Düşündükçe ve karayollarını kullandıkça üçüncü bir anlamı ise yollarda çekilen kahır, Karanlık çile ve içine düşülen karabasan olabilir mi acaba ..?

Çok sık olmasa da, hem yolcu hem de sürücü olarak karayollarını kullanıyoruz hepimiz.
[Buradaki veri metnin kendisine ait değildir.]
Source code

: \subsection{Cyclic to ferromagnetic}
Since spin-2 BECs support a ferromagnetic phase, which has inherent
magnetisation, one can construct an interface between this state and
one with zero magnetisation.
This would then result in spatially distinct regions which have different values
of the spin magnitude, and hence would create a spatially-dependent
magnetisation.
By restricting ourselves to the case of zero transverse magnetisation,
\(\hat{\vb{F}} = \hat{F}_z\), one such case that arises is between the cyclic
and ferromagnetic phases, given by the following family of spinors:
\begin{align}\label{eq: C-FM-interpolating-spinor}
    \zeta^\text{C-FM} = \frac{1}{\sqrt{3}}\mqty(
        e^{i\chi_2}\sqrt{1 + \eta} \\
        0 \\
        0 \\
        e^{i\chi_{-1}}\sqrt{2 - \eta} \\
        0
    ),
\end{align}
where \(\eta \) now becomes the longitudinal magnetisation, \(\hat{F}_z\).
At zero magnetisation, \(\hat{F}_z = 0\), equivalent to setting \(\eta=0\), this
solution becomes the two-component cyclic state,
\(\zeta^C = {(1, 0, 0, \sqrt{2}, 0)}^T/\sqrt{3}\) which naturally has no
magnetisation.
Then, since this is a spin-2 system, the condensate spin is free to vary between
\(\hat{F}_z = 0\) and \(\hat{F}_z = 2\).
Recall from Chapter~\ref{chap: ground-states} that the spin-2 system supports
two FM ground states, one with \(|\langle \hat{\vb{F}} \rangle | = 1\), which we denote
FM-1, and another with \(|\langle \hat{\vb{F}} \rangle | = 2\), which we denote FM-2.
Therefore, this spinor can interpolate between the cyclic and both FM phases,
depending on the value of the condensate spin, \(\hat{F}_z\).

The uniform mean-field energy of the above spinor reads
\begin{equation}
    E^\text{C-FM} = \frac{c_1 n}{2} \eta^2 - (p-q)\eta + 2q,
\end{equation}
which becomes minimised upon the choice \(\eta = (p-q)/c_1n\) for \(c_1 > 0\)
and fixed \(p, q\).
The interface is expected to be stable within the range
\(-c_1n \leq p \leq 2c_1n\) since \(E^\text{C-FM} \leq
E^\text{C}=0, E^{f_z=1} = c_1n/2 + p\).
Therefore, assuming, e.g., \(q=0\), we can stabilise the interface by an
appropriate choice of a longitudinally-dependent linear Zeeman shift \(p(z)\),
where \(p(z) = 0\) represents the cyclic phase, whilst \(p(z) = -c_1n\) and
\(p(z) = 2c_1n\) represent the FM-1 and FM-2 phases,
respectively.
Özellikle salgın kısıtlamalarının sona erdiği bugünlerde , cesaretlenen bir çok Aydın'lı yaz aylarının değişmez ritüeli , sahillere akın başladı. Özellikle Cuma akşamından Pazartesi, sabahına kadar Aydın dan sahillere ,sonrasında da geriye gel git'ler yaz boyunca devam edecek.

Hele önümüzdeki Kurban bayramında bu trafik 2 kat daha artacak.

peki karayollarımız hazır mı bu yoğun trafiğe derseniz,

işte orada “kapkara” bir sorun ortaya çıkıyor işte.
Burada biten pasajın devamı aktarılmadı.